Brown, Gov. Jay Inslee of Washington state, and Gov. Andrew Cuomo of New York announced a new pact called the U.S. Climate Alliance to uphold the Paris climate agreement.
“We governors are going to step into this cockpit and fly the plane,” Inslee told reporters. “The president wants to ground it – we’re going to fly it.”
Under the Paris agreement, the United States voluntarily committed to reducing polluting emissions by 1.6 billion tons by 2025.
The Democratic governors’ new pact commits to that same goal, which requires a 26 to 28 percent reduction in emissions from 2005 levels.
Specific targets haven’t been set for each state. California, New York and Washington together account for about 10 percent of the country’s greenhouse gas emissions, Brown’s office said.
California is already working to reduce greenhouse gas emissions by 40 percent from 1990 levels by 2030.
Brown is heading to China to discuss emissions-reduction policies with other leaders and has promised to fill the void left by the Trump administration. In California, Brown is battling to reauthorize a cap-and-trade program that expires in 2020, a key piece of his political legacy.
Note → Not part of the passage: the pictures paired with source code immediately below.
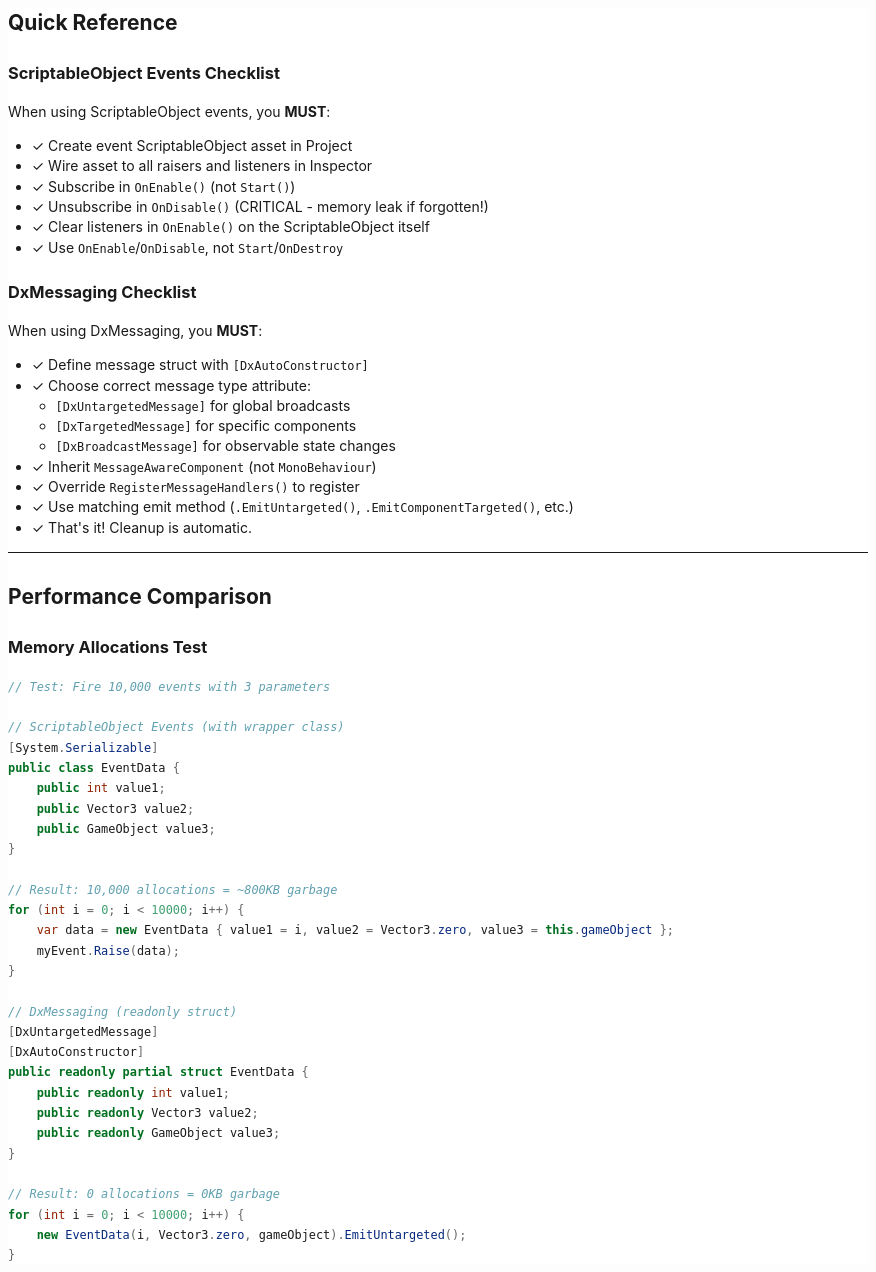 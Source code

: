 
## Quick Reference

### ScriptableObject Events Checklist

When using ScriptableObject events, you **MUST**:

- ✓ Create event ScriptableObject asset in Project
- ✓ Wire asset to all raisers and listeners in Inspector
- ✓ Subscribe in `OnEnable()` (not `Start()`)
- ✓ Unsubscribe in `OnDisable()` (CRITICAL - memory leak if forgotten!)
- ✓ Clear listeners in `OnEnable()` on the ScriptableObject itself
- ✓ Use `OnEnable`/`OnDisable`, not `Start`/`OnDestroy`

### DxMessaging Checklist

When using DxMessaging, you **MUST**:

- ✓ Define message struct with `[DxAutoConstructor]`
- ✓ Choose correct message type attribute:
  - `[DxUntargetedMessage]` for global broadcasts
  - `[DxTargetedMessage]` for specific components
  - `[DxBroadcastMessage]` for observable state changes
- ✓ Inherit `MessageAwareComponent` (not `MonoBehaviour`)
- ✓ Override `RegisterMessageHandlers()` to register
- ✓ Use matching emit method (`.EmitUntargeted()`, `.EmitComponentTargeted()`, etc.)
- ✓ That's it! Cleanup is automatic.

---

## Performance Comparison

### Memory Allocations Test

```csharp
// Test: Fire 10,000 events with 3 parameters

// ScriptableObject Events (with wrapper class)
[System.Serializable]
public class EventData {
    public int value1;
    public Vector3 value2;
    public GameObject value3;
}

// Result: 10,000 allocations = ~800KB garbage
for (int i = 0; i < 10000; i++) {
    var data = new EventData { value1 = i, value2 = Vector3.zero, value3 = this.gameObject };
    myEvent.Raise(data);
}

// DxMessaging (readonly struct)
[DxUntargetedMessage]
[DxAutoConstructor]
public readonly partial struct EventData {
    public readonly int value1;
    public readonly Vector3 value2;
    public readonly GameObject value3;
}

// Result: 0 allocations = 0KB garbage
for (int i = 0; i < 10000; i++) {
    new EventData(i, Vector3.zero, gameObject).EmitUntargeted();
}
```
He’s said California’s economy is proof that combating climate change isn’t the economic deadweight Trump suggests.
Washington state is also moving ahead with capping carbon emissions and requiring power plants and oil refineries to reduce emissions over time. In New York, Cuomo announced he would use executive orders to ensure his state continues to abide by the Paris agreement.
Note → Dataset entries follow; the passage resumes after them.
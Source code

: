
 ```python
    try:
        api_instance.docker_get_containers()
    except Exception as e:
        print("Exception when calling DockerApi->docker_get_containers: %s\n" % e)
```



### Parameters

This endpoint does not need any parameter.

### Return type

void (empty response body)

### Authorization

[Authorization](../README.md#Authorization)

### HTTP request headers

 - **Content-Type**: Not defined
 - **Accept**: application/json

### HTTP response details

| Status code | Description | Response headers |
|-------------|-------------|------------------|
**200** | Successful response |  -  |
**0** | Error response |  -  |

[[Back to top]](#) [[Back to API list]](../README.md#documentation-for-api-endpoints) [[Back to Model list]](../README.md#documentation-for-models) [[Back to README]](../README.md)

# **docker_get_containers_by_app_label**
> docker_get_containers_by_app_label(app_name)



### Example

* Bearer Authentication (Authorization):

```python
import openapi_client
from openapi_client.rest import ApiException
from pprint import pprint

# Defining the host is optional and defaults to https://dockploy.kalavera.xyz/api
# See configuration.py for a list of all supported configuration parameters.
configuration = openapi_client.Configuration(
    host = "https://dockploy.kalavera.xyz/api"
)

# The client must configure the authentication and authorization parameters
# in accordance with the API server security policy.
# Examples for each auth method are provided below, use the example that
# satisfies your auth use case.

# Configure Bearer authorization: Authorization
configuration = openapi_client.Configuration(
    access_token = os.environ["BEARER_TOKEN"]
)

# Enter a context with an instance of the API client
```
West Virginia Coal Association Senior Vice President Chris Hamilton said U.S. withdrawal from the Paris accord would build confidence in U.S. mining and industry even if it wouldn’t make major changes on the ground. Trump promised during his campaign to bring back coal mining jobs.
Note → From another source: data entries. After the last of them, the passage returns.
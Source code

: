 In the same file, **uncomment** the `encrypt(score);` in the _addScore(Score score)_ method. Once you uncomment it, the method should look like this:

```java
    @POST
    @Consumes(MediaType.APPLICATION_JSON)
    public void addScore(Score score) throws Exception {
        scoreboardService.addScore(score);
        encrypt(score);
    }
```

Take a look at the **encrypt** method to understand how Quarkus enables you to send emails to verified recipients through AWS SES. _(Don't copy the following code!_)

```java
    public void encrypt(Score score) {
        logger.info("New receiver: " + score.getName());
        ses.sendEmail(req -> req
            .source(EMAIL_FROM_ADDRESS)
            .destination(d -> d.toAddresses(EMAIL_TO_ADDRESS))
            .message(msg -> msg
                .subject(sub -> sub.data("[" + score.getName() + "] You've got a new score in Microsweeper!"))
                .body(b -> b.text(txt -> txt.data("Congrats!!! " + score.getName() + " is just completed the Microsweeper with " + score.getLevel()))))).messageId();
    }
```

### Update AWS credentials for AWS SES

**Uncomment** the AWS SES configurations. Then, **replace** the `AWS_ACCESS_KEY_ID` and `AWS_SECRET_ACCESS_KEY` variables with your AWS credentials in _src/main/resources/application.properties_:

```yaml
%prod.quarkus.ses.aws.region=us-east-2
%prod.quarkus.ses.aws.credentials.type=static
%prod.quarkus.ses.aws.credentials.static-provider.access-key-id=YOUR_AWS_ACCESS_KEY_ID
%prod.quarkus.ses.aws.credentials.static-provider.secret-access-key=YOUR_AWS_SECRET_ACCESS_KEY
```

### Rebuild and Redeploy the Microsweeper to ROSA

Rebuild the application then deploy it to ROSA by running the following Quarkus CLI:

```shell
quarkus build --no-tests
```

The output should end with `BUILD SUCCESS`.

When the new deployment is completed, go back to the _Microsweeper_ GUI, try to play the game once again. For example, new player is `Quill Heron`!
Republican politicians and representatives of the coal industry cheered Trump’s action.
“President Trump’s courageous decision to exit the Paris Accord recognizes that the United States is not legally bound to an Obama-era agreement that set unrealistic emissions targets at the expense of billions of American taxpayer dollars without the approval of Congress,” said Texas Attorney General Ken Paxton, who joined nine other states in urging Trump to leave the agreement.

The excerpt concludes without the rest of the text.